- TASK TO COMPLETE -
When checking the entries below, count every line with the word "taga", then give only that number.

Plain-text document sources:
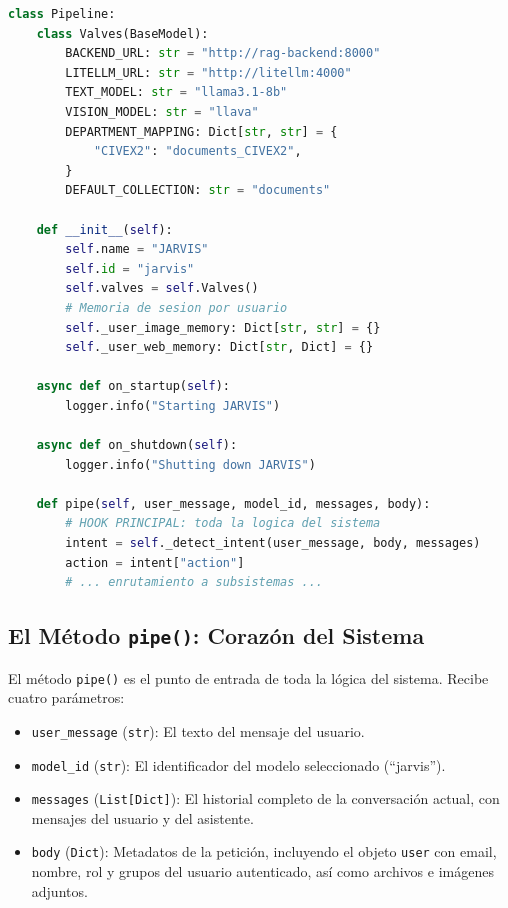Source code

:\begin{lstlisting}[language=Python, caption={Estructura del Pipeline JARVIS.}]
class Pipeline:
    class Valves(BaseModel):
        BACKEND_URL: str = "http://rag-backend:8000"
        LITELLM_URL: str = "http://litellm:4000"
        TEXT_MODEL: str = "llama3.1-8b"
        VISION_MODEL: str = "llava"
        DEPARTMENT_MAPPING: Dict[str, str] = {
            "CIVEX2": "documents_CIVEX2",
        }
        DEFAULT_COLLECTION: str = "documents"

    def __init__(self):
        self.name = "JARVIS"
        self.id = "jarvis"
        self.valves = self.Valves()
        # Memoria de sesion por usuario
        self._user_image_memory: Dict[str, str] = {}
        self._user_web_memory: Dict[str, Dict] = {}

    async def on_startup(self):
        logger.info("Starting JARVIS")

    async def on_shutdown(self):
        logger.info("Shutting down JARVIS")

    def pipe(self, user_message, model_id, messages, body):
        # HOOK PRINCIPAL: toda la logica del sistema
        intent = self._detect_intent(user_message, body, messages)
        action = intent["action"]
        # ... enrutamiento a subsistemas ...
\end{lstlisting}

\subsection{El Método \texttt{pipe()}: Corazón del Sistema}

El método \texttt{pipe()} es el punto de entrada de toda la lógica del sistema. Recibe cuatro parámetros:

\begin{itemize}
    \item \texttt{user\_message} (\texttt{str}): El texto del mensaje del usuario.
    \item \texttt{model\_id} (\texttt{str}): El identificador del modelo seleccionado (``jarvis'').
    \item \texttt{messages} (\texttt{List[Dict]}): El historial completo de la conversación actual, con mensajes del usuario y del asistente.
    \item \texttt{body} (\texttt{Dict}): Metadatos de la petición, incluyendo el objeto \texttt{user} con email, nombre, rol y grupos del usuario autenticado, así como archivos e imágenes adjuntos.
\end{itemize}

...

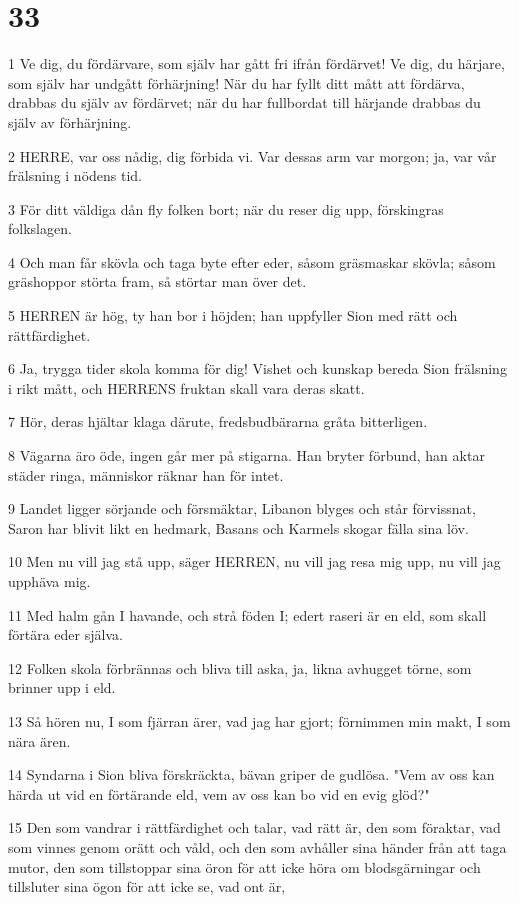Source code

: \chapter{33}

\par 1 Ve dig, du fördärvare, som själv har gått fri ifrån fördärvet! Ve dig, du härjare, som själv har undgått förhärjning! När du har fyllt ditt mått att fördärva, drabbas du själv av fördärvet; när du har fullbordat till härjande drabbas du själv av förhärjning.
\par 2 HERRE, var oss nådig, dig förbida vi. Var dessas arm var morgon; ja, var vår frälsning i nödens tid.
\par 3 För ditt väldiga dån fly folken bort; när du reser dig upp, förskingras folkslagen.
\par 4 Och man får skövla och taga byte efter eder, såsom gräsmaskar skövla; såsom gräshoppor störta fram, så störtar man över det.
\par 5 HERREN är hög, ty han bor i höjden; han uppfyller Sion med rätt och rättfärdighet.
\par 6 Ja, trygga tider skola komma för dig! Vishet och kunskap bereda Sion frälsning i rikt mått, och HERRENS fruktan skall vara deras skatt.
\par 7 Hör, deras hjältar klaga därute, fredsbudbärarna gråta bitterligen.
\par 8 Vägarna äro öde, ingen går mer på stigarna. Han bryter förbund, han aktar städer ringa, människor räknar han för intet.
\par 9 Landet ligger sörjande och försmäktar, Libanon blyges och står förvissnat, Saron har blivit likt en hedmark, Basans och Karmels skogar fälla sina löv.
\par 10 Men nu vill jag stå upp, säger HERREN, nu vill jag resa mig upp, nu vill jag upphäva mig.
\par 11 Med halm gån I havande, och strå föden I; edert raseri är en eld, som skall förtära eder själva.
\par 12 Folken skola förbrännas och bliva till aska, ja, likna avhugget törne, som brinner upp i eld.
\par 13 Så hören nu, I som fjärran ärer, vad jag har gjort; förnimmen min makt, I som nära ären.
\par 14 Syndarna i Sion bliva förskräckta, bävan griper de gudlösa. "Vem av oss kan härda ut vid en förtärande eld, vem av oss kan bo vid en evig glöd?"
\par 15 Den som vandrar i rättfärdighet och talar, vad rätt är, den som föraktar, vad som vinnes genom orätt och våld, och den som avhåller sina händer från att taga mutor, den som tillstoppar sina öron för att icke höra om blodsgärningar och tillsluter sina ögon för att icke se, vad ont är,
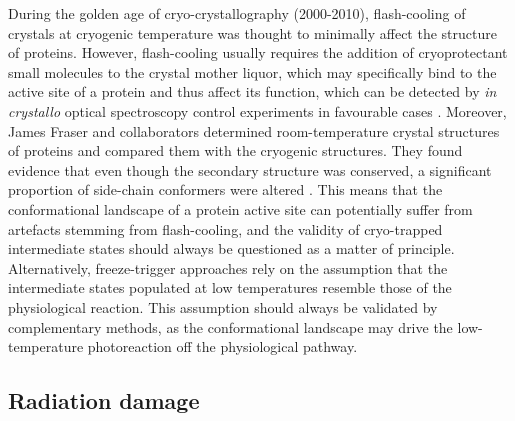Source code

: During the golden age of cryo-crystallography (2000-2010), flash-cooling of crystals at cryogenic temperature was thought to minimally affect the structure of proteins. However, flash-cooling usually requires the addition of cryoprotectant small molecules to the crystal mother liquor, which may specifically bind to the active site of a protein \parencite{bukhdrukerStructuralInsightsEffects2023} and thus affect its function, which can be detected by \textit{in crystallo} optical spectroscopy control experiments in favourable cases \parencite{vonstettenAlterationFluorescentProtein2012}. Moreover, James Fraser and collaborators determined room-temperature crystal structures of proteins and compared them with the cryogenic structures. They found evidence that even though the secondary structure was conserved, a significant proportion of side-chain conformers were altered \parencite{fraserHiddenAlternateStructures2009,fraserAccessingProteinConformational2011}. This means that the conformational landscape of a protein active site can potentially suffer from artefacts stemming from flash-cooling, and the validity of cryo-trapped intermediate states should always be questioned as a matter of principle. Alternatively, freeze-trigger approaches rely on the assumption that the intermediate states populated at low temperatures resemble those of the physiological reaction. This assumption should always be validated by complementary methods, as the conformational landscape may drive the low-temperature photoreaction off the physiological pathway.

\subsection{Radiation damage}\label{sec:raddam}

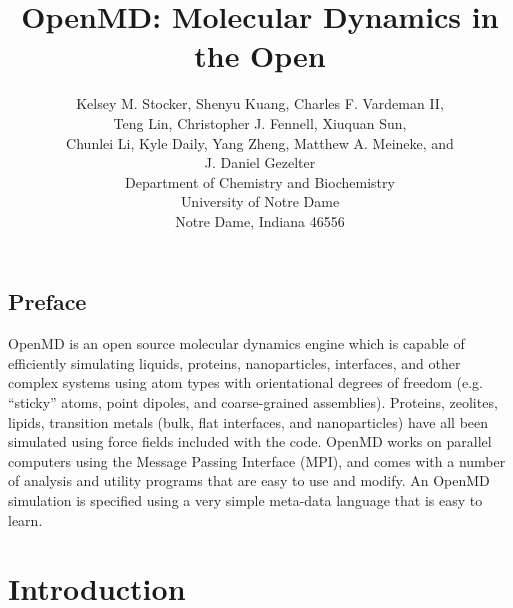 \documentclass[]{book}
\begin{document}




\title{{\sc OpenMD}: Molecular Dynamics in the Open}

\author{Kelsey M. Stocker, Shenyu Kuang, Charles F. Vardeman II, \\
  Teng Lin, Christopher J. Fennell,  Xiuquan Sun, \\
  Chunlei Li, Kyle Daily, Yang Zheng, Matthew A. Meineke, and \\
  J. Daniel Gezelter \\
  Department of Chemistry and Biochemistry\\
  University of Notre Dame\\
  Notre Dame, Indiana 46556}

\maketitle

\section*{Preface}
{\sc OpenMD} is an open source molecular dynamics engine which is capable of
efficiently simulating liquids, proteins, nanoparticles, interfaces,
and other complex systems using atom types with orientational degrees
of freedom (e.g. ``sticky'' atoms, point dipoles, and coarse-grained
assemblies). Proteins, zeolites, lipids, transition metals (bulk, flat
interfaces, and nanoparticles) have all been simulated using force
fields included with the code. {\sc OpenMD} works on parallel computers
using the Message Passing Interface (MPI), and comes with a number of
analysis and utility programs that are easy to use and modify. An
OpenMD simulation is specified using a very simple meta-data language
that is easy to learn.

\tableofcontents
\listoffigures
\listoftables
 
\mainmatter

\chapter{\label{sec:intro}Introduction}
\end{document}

--

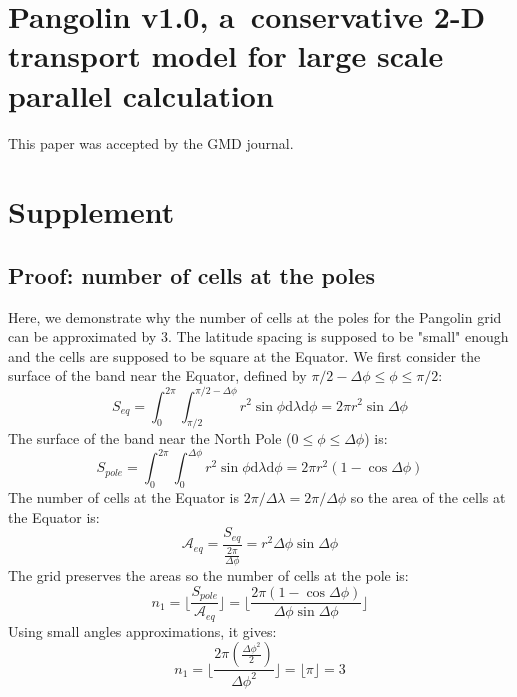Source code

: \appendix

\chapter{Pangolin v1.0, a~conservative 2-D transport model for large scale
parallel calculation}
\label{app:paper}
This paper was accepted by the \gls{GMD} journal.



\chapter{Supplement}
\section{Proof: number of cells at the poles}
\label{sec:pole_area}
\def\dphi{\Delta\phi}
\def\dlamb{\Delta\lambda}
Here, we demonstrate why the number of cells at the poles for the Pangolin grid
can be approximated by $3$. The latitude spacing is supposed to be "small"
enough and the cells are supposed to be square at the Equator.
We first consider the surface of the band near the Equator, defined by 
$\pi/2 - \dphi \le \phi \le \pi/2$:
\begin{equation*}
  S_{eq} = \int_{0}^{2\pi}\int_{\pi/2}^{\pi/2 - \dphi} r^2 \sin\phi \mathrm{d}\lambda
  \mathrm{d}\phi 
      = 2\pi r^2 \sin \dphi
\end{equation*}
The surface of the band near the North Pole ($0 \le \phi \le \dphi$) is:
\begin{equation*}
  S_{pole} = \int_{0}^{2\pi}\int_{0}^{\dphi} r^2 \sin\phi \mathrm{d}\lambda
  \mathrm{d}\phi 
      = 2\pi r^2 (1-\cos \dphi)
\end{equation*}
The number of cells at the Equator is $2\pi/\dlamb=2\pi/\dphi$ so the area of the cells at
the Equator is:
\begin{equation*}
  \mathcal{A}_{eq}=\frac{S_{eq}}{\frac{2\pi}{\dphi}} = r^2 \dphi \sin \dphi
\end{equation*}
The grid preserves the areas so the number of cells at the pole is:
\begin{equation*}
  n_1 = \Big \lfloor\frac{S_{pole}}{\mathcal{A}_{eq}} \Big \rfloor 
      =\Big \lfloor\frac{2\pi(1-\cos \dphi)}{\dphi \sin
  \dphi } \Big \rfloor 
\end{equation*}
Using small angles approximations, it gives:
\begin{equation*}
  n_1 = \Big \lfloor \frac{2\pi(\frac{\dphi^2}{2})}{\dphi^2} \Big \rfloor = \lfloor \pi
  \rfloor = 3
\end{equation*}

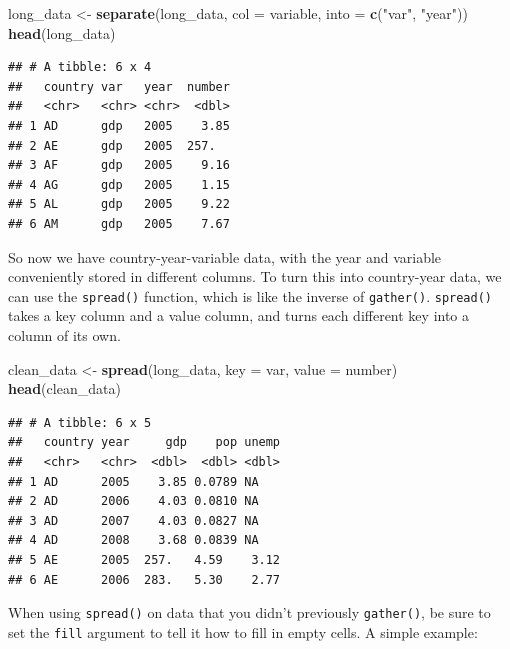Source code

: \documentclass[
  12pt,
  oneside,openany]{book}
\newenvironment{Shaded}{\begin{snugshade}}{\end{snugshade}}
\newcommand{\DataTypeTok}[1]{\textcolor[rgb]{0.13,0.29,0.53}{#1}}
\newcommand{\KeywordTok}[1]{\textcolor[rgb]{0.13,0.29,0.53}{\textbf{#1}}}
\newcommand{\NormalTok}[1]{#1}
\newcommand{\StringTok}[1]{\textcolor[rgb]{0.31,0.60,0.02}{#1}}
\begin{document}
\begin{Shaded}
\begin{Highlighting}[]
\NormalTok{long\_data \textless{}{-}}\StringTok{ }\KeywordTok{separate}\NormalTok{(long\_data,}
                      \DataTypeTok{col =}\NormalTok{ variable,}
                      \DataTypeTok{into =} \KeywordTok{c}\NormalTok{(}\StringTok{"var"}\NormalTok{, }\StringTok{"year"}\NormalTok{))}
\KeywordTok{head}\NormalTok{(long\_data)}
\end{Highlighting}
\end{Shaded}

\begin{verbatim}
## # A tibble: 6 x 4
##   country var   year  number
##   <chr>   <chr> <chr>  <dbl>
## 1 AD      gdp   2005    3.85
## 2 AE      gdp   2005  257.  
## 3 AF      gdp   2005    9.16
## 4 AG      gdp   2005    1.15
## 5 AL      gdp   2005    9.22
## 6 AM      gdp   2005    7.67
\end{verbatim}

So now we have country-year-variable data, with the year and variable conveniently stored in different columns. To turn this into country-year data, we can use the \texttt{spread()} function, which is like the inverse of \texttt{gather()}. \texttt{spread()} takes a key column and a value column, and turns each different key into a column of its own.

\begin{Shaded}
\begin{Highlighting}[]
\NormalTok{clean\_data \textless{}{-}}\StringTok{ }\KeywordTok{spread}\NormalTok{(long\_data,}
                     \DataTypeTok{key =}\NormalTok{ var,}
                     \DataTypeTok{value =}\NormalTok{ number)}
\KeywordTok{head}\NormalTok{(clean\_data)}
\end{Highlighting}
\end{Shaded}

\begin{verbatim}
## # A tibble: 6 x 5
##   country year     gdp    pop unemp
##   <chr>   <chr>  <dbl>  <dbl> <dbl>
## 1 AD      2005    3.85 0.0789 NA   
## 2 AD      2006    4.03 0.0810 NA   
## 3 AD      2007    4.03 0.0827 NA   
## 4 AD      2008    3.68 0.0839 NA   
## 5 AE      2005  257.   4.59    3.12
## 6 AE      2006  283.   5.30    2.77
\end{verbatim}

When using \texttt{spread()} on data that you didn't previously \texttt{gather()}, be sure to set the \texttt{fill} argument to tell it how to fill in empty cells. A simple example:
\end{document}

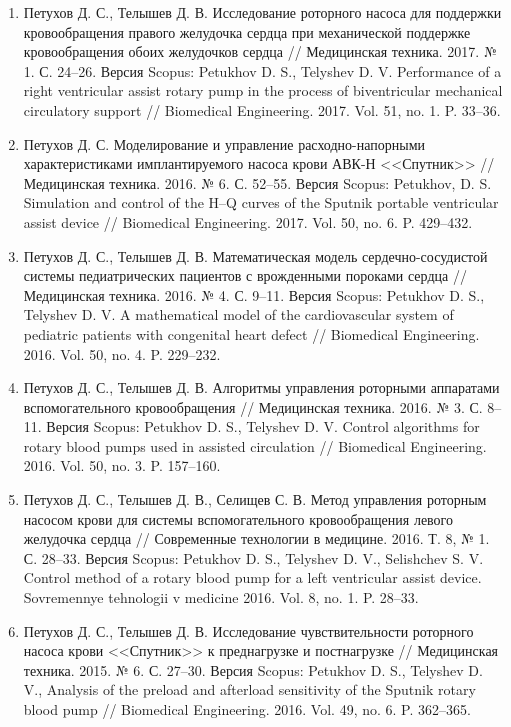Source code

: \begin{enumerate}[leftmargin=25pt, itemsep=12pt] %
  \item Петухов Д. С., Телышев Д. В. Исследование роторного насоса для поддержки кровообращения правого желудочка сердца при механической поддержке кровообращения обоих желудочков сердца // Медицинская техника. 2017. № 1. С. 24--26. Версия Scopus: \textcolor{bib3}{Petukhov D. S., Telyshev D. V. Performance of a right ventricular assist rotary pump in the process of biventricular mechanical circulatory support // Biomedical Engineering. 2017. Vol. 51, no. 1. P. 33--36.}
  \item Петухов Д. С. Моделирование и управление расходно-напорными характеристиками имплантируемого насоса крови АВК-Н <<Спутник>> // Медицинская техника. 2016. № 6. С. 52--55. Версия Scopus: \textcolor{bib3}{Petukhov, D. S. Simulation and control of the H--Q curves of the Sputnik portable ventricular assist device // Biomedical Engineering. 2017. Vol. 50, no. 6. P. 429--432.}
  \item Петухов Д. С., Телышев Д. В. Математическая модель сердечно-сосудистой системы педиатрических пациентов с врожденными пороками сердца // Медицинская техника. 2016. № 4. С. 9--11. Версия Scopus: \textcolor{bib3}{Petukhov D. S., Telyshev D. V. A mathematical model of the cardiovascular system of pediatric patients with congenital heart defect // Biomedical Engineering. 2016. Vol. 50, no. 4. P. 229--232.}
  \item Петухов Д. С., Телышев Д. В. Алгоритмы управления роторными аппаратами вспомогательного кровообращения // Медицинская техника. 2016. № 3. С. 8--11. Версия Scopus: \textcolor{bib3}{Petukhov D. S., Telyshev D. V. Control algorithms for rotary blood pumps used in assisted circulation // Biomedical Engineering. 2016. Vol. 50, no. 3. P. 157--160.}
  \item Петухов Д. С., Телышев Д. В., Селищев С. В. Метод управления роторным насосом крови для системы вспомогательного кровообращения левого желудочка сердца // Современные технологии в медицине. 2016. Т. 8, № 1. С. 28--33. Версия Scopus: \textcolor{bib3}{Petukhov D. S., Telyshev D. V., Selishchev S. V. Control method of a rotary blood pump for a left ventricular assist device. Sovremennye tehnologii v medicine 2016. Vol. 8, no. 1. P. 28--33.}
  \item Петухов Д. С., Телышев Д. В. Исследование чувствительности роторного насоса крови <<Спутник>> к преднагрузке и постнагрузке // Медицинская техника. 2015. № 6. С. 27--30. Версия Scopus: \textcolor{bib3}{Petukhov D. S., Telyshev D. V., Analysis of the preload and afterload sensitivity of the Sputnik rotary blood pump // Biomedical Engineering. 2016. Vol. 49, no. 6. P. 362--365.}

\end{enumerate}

- TASK RESPONSE -
2